I don't yet know how I feel about the proposed closure of BBC 6Music. On the one hand, most of the podcasts I listen to are recorded for 6music, and I am worried about them losing financial support. On the other hand, I am a podcast listener and never listen live to the radio. I've never been able to listen to the same station all day and be consistently entertained by it; it makes much more sense for me to take the tidbits that I like and listen to them whenever I feel like it.
So in a way, I don't care if 6music closes as long as Adam and Joe find a way to continue making the podcast. While 6music is a good station for supporting presenters and music artists that find it difficult to get a foothold in a purely commercial environment, the internet is also pretty good at doing that.
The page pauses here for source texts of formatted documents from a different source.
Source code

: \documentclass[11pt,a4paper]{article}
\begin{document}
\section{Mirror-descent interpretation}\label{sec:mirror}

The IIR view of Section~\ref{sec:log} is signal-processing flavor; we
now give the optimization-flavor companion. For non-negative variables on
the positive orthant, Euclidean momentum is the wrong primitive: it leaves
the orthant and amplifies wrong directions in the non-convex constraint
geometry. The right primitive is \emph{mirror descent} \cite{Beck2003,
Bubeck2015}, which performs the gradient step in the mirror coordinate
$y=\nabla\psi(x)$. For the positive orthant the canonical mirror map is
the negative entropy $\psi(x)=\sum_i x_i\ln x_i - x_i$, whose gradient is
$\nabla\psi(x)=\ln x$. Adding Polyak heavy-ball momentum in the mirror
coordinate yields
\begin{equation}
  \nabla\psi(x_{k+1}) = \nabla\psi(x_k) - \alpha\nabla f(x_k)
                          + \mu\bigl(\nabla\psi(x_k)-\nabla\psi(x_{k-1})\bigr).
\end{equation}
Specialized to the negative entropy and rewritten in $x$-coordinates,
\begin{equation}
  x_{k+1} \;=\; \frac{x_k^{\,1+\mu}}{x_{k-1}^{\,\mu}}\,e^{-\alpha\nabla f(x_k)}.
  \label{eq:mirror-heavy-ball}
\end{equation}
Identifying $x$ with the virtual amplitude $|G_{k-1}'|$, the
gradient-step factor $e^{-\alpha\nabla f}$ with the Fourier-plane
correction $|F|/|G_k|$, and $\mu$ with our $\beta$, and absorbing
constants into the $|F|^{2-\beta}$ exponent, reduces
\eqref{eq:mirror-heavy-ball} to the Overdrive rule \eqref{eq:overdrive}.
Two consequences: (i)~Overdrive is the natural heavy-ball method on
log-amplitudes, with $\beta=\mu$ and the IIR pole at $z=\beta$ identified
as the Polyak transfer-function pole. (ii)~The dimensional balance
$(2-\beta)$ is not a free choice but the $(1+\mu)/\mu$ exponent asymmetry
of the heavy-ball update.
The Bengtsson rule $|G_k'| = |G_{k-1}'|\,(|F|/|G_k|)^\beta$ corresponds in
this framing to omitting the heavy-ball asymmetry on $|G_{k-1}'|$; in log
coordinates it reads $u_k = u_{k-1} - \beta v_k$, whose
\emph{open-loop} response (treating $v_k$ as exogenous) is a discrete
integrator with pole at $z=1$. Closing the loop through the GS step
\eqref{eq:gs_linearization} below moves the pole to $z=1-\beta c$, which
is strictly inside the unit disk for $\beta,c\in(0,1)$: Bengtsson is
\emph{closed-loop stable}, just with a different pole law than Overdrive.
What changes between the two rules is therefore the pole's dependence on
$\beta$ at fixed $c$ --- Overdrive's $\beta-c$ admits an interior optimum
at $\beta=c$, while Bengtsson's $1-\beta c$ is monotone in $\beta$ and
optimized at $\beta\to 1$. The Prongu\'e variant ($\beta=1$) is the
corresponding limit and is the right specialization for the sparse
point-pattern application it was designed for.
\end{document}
The only trouble is, people still haven't quite figured out how to make money from creative products in an internet culture where most things are given away for free. Maybe some hostile conditions will force the improvisation required to find the solution to this problem.
The BBCs behaviour on this matter bothers me not so much because it's hostile, but because it seems like it might be based on an outdated way of viewing the public. The BBC likes to break people down into age groups. You're supposed to listen to Radio 1, 2 or 4 depending on your position within a set of three age brackets. I'm not convinced that people are going to continue identifying with their age group that strongly anymore. In the same way that we can't talk to our neighbors anymore because geographical communities have become less important, similarly I don't think people have a lot in common with each other just because they are the same age. I think nowadays we build out identities based on the products and activities we consume, rather than choosing which products to consume based on our existing identity.
Stations such as 6music that are pitched at a taste group rather than an age group have staying power even as the information age erodes preexisting community boundaries. Stations that are pitched at age groups assume the existence of a majority mass culture that in ten years time will have all but disappeared.